● **Work item**
The exercise asks you to copy every line below in which "yarn" appears.

Dataset entries
● ● ● ●

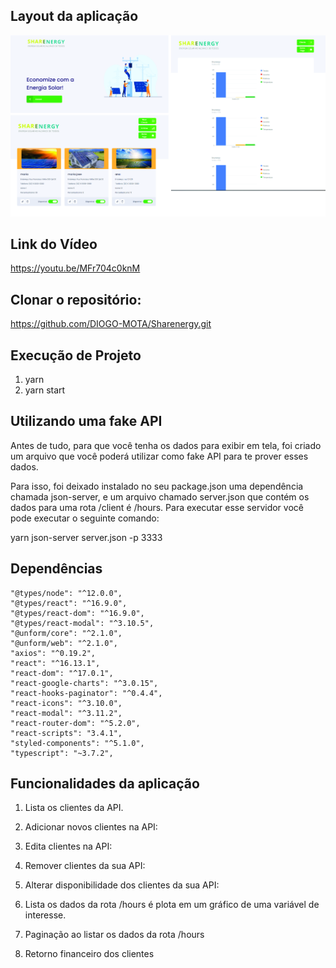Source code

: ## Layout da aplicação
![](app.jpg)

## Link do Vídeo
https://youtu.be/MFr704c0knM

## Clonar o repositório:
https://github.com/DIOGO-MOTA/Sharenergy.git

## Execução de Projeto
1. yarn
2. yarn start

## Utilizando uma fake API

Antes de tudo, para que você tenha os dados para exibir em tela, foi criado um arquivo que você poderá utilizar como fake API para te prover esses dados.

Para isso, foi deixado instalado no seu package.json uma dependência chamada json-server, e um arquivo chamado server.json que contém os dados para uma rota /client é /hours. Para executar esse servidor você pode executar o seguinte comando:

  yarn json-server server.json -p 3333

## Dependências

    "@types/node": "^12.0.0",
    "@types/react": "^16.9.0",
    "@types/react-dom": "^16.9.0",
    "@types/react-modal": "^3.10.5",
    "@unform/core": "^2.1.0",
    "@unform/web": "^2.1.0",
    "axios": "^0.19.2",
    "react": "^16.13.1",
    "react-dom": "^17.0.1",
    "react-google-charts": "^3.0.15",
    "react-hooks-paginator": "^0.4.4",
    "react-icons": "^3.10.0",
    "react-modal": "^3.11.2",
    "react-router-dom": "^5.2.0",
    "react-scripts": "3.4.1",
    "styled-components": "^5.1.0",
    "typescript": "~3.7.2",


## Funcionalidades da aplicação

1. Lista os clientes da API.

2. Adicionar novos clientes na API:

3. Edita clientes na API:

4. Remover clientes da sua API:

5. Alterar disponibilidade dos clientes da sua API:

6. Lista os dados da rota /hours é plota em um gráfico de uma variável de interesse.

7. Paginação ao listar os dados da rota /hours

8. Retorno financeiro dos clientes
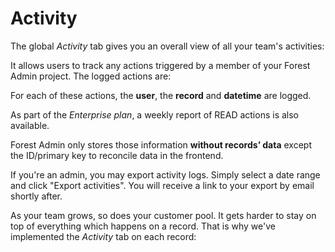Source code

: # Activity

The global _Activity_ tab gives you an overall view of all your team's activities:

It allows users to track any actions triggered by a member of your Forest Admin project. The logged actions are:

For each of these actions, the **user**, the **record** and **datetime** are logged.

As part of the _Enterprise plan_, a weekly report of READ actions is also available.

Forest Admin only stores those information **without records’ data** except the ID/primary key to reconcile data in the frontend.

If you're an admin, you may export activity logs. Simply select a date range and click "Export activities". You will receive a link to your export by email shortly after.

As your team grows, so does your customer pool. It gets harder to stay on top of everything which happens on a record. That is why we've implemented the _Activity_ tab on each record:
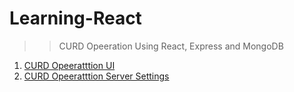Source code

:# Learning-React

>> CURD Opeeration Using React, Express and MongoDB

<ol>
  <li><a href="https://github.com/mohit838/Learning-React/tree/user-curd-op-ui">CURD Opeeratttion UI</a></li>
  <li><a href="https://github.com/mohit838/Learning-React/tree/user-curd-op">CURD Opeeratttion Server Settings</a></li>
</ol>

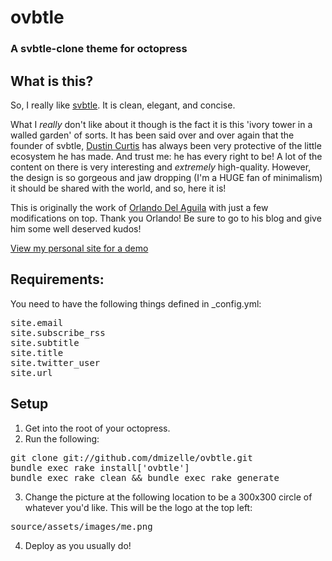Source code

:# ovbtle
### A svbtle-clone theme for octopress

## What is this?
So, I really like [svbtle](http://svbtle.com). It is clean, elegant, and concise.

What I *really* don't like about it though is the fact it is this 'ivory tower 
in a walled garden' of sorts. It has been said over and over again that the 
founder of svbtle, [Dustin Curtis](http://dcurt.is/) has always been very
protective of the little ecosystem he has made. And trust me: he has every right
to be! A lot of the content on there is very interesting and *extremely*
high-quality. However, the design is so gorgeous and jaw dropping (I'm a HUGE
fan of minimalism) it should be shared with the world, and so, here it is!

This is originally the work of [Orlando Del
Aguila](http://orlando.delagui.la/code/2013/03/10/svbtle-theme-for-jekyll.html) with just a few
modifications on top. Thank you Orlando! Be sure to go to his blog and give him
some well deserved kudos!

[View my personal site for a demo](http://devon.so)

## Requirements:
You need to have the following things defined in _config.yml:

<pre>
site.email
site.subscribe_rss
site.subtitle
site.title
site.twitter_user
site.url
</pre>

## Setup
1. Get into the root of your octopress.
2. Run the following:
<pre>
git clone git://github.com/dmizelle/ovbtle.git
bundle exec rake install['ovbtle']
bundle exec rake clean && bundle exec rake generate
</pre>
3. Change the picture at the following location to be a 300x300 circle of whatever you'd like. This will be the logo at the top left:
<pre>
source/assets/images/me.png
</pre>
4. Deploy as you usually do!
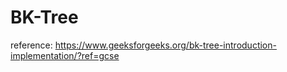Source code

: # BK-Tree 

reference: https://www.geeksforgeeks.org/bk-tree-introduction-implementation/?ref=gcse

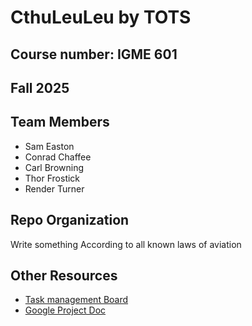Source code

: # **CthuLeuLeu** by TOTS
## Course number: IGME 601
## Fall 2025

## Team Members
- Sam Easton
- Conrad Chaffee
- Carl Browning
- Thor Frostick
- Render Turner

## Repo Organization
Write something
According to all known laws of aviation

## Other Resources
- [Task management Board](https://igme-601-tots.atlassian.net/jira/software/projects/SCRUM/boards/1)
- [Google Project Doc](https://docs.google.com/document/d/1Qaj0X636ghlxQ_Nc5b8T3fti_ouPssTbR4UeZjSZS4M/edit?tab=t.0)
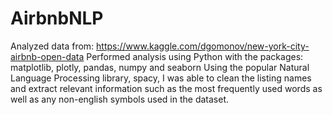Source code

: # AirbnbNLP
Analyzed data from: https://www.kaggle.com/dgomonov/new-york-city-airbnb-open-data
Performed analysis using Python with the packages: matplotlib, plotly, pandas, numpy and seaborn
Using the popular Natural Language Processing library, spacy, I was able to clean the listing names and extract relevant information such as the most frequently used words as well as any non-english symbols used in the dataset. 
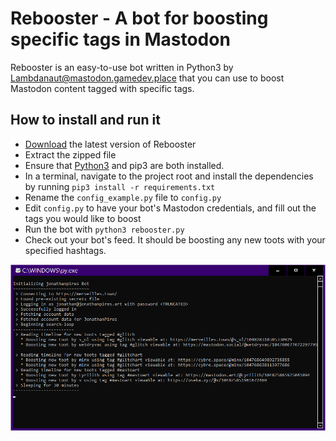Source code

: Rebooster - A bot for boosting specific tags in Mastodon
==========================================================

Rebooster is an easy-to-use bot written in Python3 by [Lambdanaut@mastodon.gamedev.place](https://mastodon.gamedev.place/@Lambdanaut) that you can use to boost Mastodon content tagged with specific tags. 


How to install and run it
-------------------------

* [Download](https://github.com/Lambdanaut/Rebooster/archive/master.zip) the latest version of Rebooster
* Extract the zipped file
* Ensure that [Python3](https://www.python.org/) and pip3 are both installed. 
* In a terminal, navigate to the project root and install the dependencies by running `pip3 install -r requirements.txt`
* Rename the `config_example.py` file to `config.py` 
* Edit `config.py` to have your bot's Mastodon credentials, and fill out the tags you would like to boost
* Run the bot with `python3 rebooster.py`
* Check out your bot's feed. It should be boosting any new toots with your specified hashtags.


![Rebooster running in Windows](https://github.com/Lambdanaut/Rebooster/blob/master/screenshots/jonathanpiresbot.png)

● ● ● ●

● **Response below**
1. yarn
2. yarn start
  yarn json-server server.json -p 3333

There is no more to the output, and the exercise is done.